It will be important, therefore, to determine when the convention comes into force in the particular jurisdiction. The general rule of Article 99(2) is that the convention will become effective in a Contracting State "on the first day of the month following the expiration of twelve months after the date [the Contracting State becomes a party to the convention]." Thus, e.g., Sweden became a Contracting State on December 15, 1987 and the convention will enter into force as to Sweden on January 1, 1989.[16]

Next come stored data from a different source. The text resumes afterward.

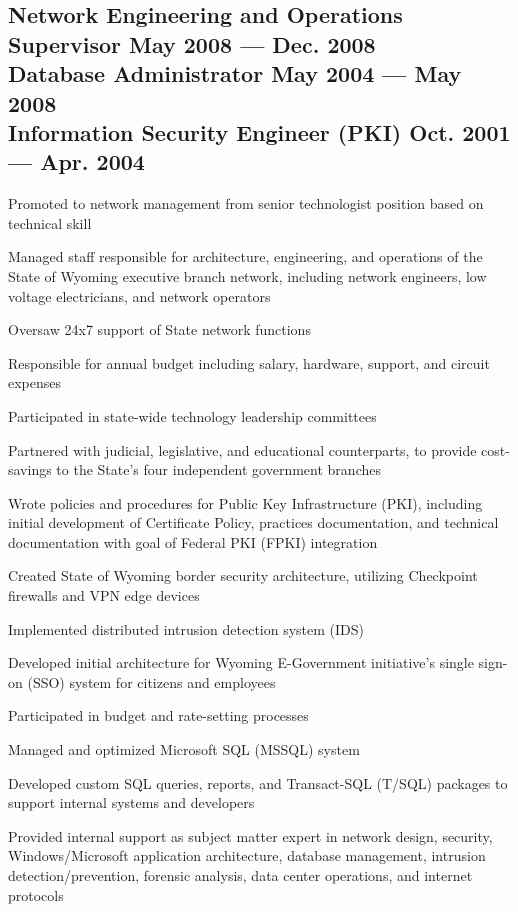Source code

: \documentclass[letter,10pt]{article}
\begin{document}
\subsection{Network Engineering and Operations Supervisor \hfill May 2008 --- Dec. 2008\\
	Database Administrator \hfill May 2004 --- May 2008\\
	Information Security Engineer (PKI) \hfill Oct. 2001 --- Apr. 2004}
\begin{zitemize}
	\item Promoted to network management from senior technologist
	position based on technical skill
	\item Managed staff responsible for architecture, engineering,
	and operations of the State of Wyoming executive branch
	network, including network engineers, low voltage
	electricians, and network operators
	\item Oversaw 24x7 support of State network functions
	\item Responsible for annual budget including salary, hardware,
	support, and circuit expenses
	\item Participated in state-wide technology leadership committees
	\item Partnered with judicial, legislative, and educational
	counterparts, to provide cost-savings to the State's
	four independent government branches
	\item Wrote policies and procedures for Public Key
	Infrastructure (PKI), including initial development of
	Certificate Policy, practices documentation, and
	technical documentation with goal of Federal PKI (FPKI)
	integration
	\item Created State of Wyoming border security architecture,
	utilizing Checkpoint firewalls and VPN edge devices
	\item Implemented distributed intrusion detection system (IDS)
	\item Developed initial architecture for Wyoming E-Government
	initiative's single sign-on (SSO) system for citizens and
	employees
	\item Participated in budget and rate-setting processes
	\item Managed and optimized Microsoft SQL (MSSQL) system
	\item Developed custom SQL queries, reports, and Transact-SQL
	(T/SQL) packages to support internal systems and
	developers
	\item Provided internal support as subject matter expert in
	network design, security, Windows/Microsoft application
	architecture, database management, intrusion
	detection/prevention, forensic analysis, data center
	operations, and internet protocols
\end{zitemize}
\end{document}
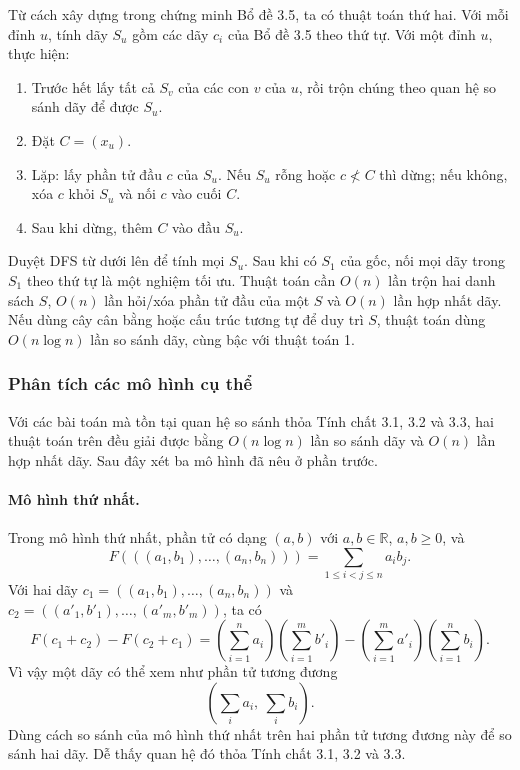 \documentclass[11pt]{article}
\begin{document}
Từ cách xây dựng trong chứng minh Bổ đề 3.5, ta có thuật toán thứ hai. Với mỗi
đỉnh $u$, tính dãy $S_u$ gồm các dãy $c_i$ của Bổ đề 3.5 theo thứ tự. Với một
đỉnh $u$, thực hiện:
\begin{enumerate}
  \item Trước hết lấy tất cả $S_v$ của các con $v$ của $u$, rồi trộn chúng theo
  quan hệ so sánh dãy để được $S_u$.
  \item Đặt $C=(x_u)$.
  \item Lặp: lấy phần tử đầu $c$ của $S_u$. Nếu $S_u$ rỗng hoặc $c\not< C$ thì
  dừng; nếu không, xóa $c$ khỏi $S_u$ và nối $c$ vào cuối $C$.
  \item Sau khi dừng, thêm $C$ vào đầu $S_u$.
\end{enumerate}

Duyệt DFS từ dưới lên để tính mọi $S_u$. Sau khi có $S_1$ của gốc, nối mọi dãy
trong $S_1$ theo thứ tự là một nghiệm tối ưu. Thuật toán cần $O(n)$ lần trộn hai
danh sách $S$, $O(n)$ lần hỏi/xóa phần tử đầu của một $S$ và $O(n)$ lần hợp
nhất dãy. Nếu dùng cây cân bằng hoặc cấu trúc tương tự để duy trì $S$, thuật
toán dùng $O(n\log n)$ lần so sánh dãy, cùng bậc với thuật toán 1.

\subsubsection{Phân tích các mô hình cụ thể}

Với các bài toán mà tồn tại quan hệ so sánh thỏa Tính chất 3.1, 3.2 và 3.3, hai
thuật toán trên đều giải được bằng $O(n\log n)$ lần so sánh dãy và $O(n)$ lần
hợp nhất dãy. Sau đây xét ba mô hình đã nêu ở phần trước.

\paragraph{Mô hình thứ nhất.}
Trong mô hình thứ nhất, phần tử có dạng $(a,b)$ với $a,b\in\mathbb R$,
$a,b\ge 0$, và
\[
  F(((a_1,b_1),\ldots,(a_n,b_n)))=\sum_{1\le i<j\le n}a_i b_j.
\]
Với hai dãy
$c_1=((a_1,b_1),\ldots,(a_n,b_n))$ và
$c_2=((a'_1,b'_1),\ldots,(a'_m,b'_m))$, ta có
\[
  F(c_1+c_2)-F(c_2+c_1)
  =
  \left(\sum_{i=1}^n a_i\right)\left(\sum_{i=1}^m b'_i\right)
  -
  \left(\sum_{i=1}^m a'_i\right)\left(\sum_{i=1}^n b_i\right).
\]
Vì vậy một dãy có thể xem như phần tử tương đương
\[
  \left(\sum_i a_i,\ \sum_i b_i\right).
\]
Dùng cách so sánh của mô hình thứ nhất trên hai phần tử tương đương này để so
sánh hai dãy. Dễ thấy quan hệ đó thỏa Tính chất 3.1, 3.2 và 3.3.
\end{document}
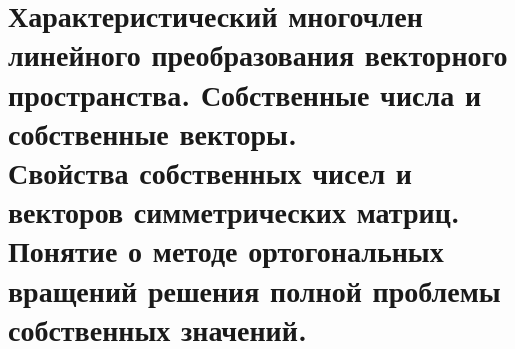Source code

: \section{
    Характеристический многочлен линейного преобразования векторного \\
    пространства. Собственные числа и собственные векторы. \\
    Свойства собственных чисел и векторов симметрических матриц. \\
    Понятие о методе ортогональных вращений решения полной проблемы собственных значений. 
}

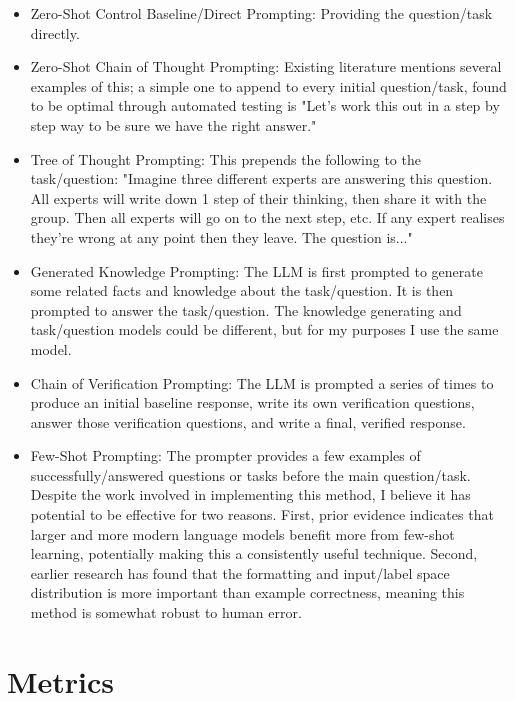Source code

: \documentclass[11pt]{article}
\begin{document}
\begin{itemize}
  \item Zero-Shot Control Baseline/Direct Prompting: Providing the question/task directly.
  \item Zero-Shot Chain of Thought Prompting: Existing literature mentions several examples of this; a simple one to append to every initial question/task, found to be optimal through automated testing is "Let's work this out in a step by step way to be sure we have the right answer." \cite{hebenstreit_automatically_2023, zhou_large_2022}
  \item Tree of Thought Prompting: This prepends the following to the task/question: "Imagine three different experts are answering this question. All experts will write down 1 step of their thinking, then share it with the group. Then all experts will go on to the next step, etc. If any expert realises they're wrong at any point then they leave. The question is..." \cite{hulbert_using_2023}
  \item Generated Knowledge Prompting: The LLM is first prompted to generate some related facts and knowledge about the task/question. It is then prompted to answer the task/question. \cite{liu_generated_2022} The knowledge generating and task/question models could be different, but for my purposes I use the same model.
  \item Chain of Verification Prompting: The LLM is prompted a series of times to produce an initial baseline response, write its own verification questions, answer those verification questions, and write a final, verified response. \cite{dhuliawala_chain--verification_2023}
  \item Few-Shot Prompting: The prompter provides a few examples of successfully/answered questions or tasks before the main question/task. Despite the work involved in implementing this method, I believe it has potential to be effective for two reasons. First, prior evidence indicates that larger and more modern language models benefit more from few-shot learning, potentially making this a consistently useful technique. \cite{brown_language_2020} Second, earlier research has found that the formatting and input/label space distribution is more important than example correctness, meaning this method is somewhat robust to human error. \cite{min_rethinking_2022}
\end{itemize}

\section*{Metrics}
\end{document}
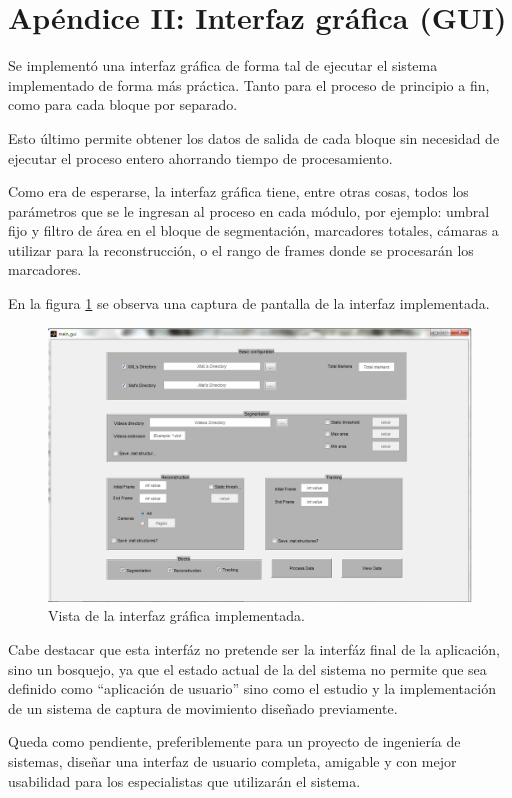 \section{Apéndice II: Interfaz gráfica (GUI)}

Se implementó una interfaz gráfica de forma tal de ejecutar el sistema implementado de forma más práctica. Tanto para el proceso de principio a fin, como para cada bloque por separado.

Esto último permite obtener los datos de salida de cada bloque sin necesidad de ejecutar el proceso entero ahorrando tiempo de procesamiento.

Como era de esperarse, la interfaz gráfica tiene, entre otras cosas, todos los parámetros que se le ingresan al proceso en cada módulo, por ejemplo: umbral fijo y filtro de área en el bloque de segmentación, marcadores totales, cámaras a utilizar para la reconstrucción, o el rango de frames donde se procesarán los marcadores.

En la figura \ref{guiVent} se observa una captura de pantalla de la interfaz implementada.

\begin{figure}[H]
\begin{center}
\includegraphics[scale=0.6]{img/gui.png}
\end{center}
\caption{Vista de la interfaz gráfica implementada.}
\label{guiVent}
\end{figure}

Cabe destacar que esta interfáz no pretende ser la interfáz final de la aplicación, sino un bosquejo, ya que el estado actual de la del sistema no permite que sea definido como ``aplicación de usuario'' sino como el estudio y la implementación de un sistema de captura de movimiento diseñado previamente.

Queda como pendiente, preferiblemente para un proyecto de ingeniería de sistemas, diseñar una interfaz de usuario completa, amigable y con mejor usabilidad para los especialistas que utilizarán el sistema.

Illustration I. On September 13, 1988, a Wisconsin corporation offers to purchase equipment from a Mexican manufacturer. The convention will not govern the formation of this sales contract because the offer was made before the convention came into force in Mexico. Although Mexico became a Contracting State on December 29, 1987, the convention does not enter into force as to Mexico until January 1, 1989 as provided in Article 99(1). If, however the Mexican manufacturer does not accept the offer until after January 1, 1989 one has the anomalous situation where the offer will not be governed by the convention but the concluded contract will be by virtue of Article 99(2). The Wisconsin purchaser may avoid this result by including a carefully-worded clause in the offer excluding application of the convention to the completed contract.

E. Excluding or Including the Convention

The convention explicity endorses the principle of freedom of contract. Article 6 states:

"The parties may exclude the application of this Convention or, subject to article 12,[17] derogate or vary the effect of any of its provisions."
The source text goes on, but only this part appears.